(Source texts of formatted documents)
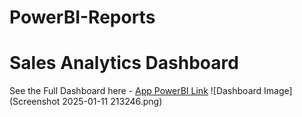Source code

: # PowerBI-Reports
# Sales Analytics Dashboard
See the Full Dashboard here - [App PowerBI Link](https://app.powerbi.com/view?r=eyJrIjoiMjNhOGIxNTMtNjFjZS00NmFmLTgzMmUtNjYxNWVlYTI0M2EwIiwidCI6ImZjYmVkZGI2LWIyYmMtNDIzYy05NDFjLThhZWUyZTM3YjRkZCJ9&embedImagePlaceholder=true)
![Dashboard Image](Screenshot 2025-01-11 213246.png)
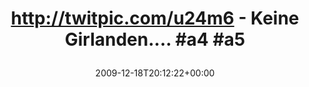 ---
retweeted: false
source: <a href="http://twitter.com" rel="nofollow">Twitter Web Client</a>
entities:
  hashtags:
  - text: a4
    indices:
    - '47'
    - '50'
  - text: a5
    indices:
    - '51'
    - '54'
  symbols: []
  user_mentions: []
  urls: []
display_text_range:
- '0'
- '54'
favorite_count: '0'
id_str: '6806955857'
truncated: false
retweet_count: '0'
id: '6806955857'
created_at: Fri Dec 18 20:12:22 +0000 2009
favorited: false
full_text: 'http://twitpic.com/u24m6 - Keine Girlanden.... #a4 #a5'
lang: de
tags:
- a4
- a5
- pesos/twitter
date: '2009-12-18T20:12:22+00:00'
src: https://twitter.com/bascht/status/6806955857
original_url: https://twitter.com/bascht/status/6806955857
type: twitter_tweet
text: 'http://twitpic.com/u24m6 - Keine Girlanden.... #a4 #a5'
title: 'http://twitpic.com/u24m6 - Keine Girlanden.... #a4 #a5

  '

---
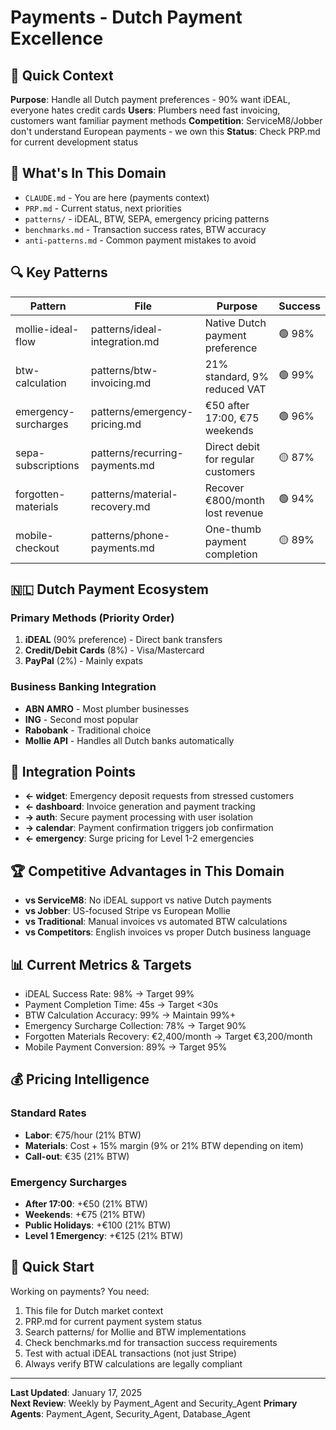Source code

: # Payments - Dutch Payment Excellence

## 🎯 Quick Context
**Purpose**: Handle all Dutch payment preferences - 90% want iDEAL, everyone hates credit cards
**Users**: Plumbers need fast invoicing, customers want familiar payment methods
**Competition**: ServiceM8/Jobber don't understand European payments - we own this
**Status**: Check PRP.md for current development status

## 📁 What's In This Domain
- `CLAUDE.md` - You are here (payments context)
- `PRP.md` - Current status, next priorities
- `patterns/` - iDEAL, BTW, SEPA, emergency pricing patterns
- `benchmarks.md` - Transaction success rates, BTW accuracy
- `anti-patterns.md` - Common payment mistakes to avoid

## 🔍 Key Patterns
| Pattern | File | Purpose | Success |
|---------|------|---------|---------|
| mollie-ideal-flow | patterns/ideal-integration.md | Native Dutch payment preference | 🟢 98% |
| btw-calculation | patterns/btw-invoicing.md | 21% standard, 9% reduced VAT | 🟢 99% |
| emergency-surcharges | patterns/emergency-pricing.md | €50 after 17:00, €75 weekends | 🟢 96% |
| sepa-subscriptions | patterns/recurring-payments.md | Direct debit for regular customers | 🟡 87% |
| forgotten-materials | patterns/material-recovery.md | Recover €800/month lost revenue | 🟢 94% |
| mobile-checkout | patterns/phone-payments.md | One-thumb payment completion | 🟡 89% |

## 🇳🇱 Dutch Payment Ecosystem
### **Primary Methods (Priority Order)**
1. **iDEAL** (90% preference) - Direct bank transfers
2. **Credit/Debit Cards** (8%) - Visa/Mastercard
3. **PayPal** (2%) - Mainly expats

### **Business Banking Integration**
- **ABN AMRO** - Most plumber businesses
- **ING** - Second most popular
- **Rabobank** - Traditional choice
- **Mollie API** - Handles all Dutch banks automatically

## 🤝 Integration Points
- **← widget**: Emergency deposit requests from stressed customers
- **← dashboard**: Invoice generation and payment tracking
- **→ auth**: Secure payment processing with user isolation
- **→ calendar**: Payment confirmation triggers job confirmation
- **← emergency**: Surge pricing for Level 1-2 emergencies

## 🏆 Competitive Advantages in This Domain
- **vs ServiceM8**: No iDEAL support vs native Dutch payments
- **vs Jobber**: US-focused Stripe vs European Mollie
- **vs Traditional**: Manual invoices vs automated BTW calculations
- **vs Competitors**: English invoices vs proper Dutch business language

## 📊 Current Metrics & Targets
- iDEAL Success Rate: 98% → Target 99%
- Payment Completion Time: 45s → Target <30s
- BTW Calculation Accuracy: 99% → Maintain 99%+
- Emergency Surcharge Collection: 78% → Target 90%
- Forgotten Materials Recovery: €2,400/month → Target €3,200/month
- Mobile Payment Conversion: 89% → Target 95%

## 💰 Pricing Intelligence
### **Standard Rates**
- **Labor**: €75/hour (21% BTW)
- **Materials**: Cost + 15% margin (9% or 21% BTW depending on item)
- **Call-out**: €35 (21% BTW)

### **Emergency Surcharges**
- **After 17:00**: +€50 (21% BTW)
- **Weekends**: +€75 (21% BTW)
- **Public Holidays**: +€100 (21% BTW)
- **Level 1 Emergency**: +€125 (21% BTW)

## 🚀 Quick Start
Working on payments? You need:
1. This file for Dutch market context
2. PRP.md for current payment system status
3. Search patterns/ for Mollie and BTW implementations
4. Check benchmarks.md for transaction success requirements
5. Test with actual iDEAL transactions (not just Stripe)
6. Always verify BTW calculations are legally compliant

---

**Last Updated**: January 17, 2025  
**Next Review**: Weekly by Payment_Agent and Security_Agent
**Primary Agents**: Payment_Agent, Security_Agent, Database_Agent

**About this task**
Reproduce exactly the lines above that run from the one with "original_url: https://twitter.com/bascht/status/6806955857" to the one with "## 🏆 Competitive Advantages in This Domain", both included, leaving pictures out.

**Output for this exercise**
original_url: https://twitter.com/bascht/status/6806955857
type: twitter_tweet
text: 'http://twitpic.com/u24m6 - Keine Girlanden.... #a4 #a5'
title: 'http://twitpic.com/u24m6 - Keine Girlanden.... #a4 #a5

  '

---
Source code

: # Payments - Dutch Payment Excellence

## 🎯 Quick Context
**Purpose**: Handle all Dutch payment preferences - 90% want iDEAL, everyone hates credit cards
**Users**: Plumbers need fast invoicing, customers want familiar payment methods
**Competition**: ServiceM8/Jobber don't understand European payments - we own this
**Status**: Check PRP.md for current development status

## 📁 What's In This Domain
- `CLAUDE.md` - You are here (payments context)
- `PRP.md` - Current status, next priorities
- `patterns/` - iDEAL, BTW, SEPA, emergency pricing patterns
- `benchmarks.md` - Transaction success rates, BTW accuracy
- `anti-patterns.md` - Common payment mistakes to avoid

## 🔍 Key Patterns
| Pattern | File | Purpose | Success |
|---------|------|---------|---------|
| mollie-ideal-flow | patterns/ideal-integration.md | Native Dutch payment preference | 🟢 98% |
| btw-calculation | patterns/btw-invoicing.md | 21% standard, 9% reduced VAT | 🟢 99% |
| emergency-surcharges | patterns/emergency-pricing.md | €50 after 17:00, €75 weekends | 🟢 96% |
| sepa-subscriptions | patterns/recurring-payments.md | Direct debit for regular customers | 🟡 87% |
| forgotten-materials | patterns/material-recovery.md | Recover €800/month lost revenue | 🟢 94% |
| mobile-checkout | patterns/phone-payments.md | One-thumb payment completion | 🟡 89% |

## 🇳🇱 Dutch Payment Ecosystem
### **Primary Methods (Priority Order)**
1. **iDEAL** (90% preference) - Direct bank transfers
2. **Credit/Debit Cards** (8%) - Visa/Mastercard
3. **PayPal** (2%) - Mainly expats

### **Business Banking Integration**
- **ABN AMRO** - Most plumber businesses
- **ING** - Second most popular
- **Rabobank** - Traditional choice
- **Mollie API** - Handles all Dutch banks automatically

## 🤝 Integration Points
- **← widget**: Emergency deposit requests from stressed customers
- **← dashboard**: Invoice generation and payment tracking
- **→ auth**: Secure payment processing with user isolation
- **→ calendar**: Payment confirmation triggers job confirmation
- **← emergency**: Surge pricing for Level 1-2 emergencies

## 🏆 Competitive Advantages in This Domain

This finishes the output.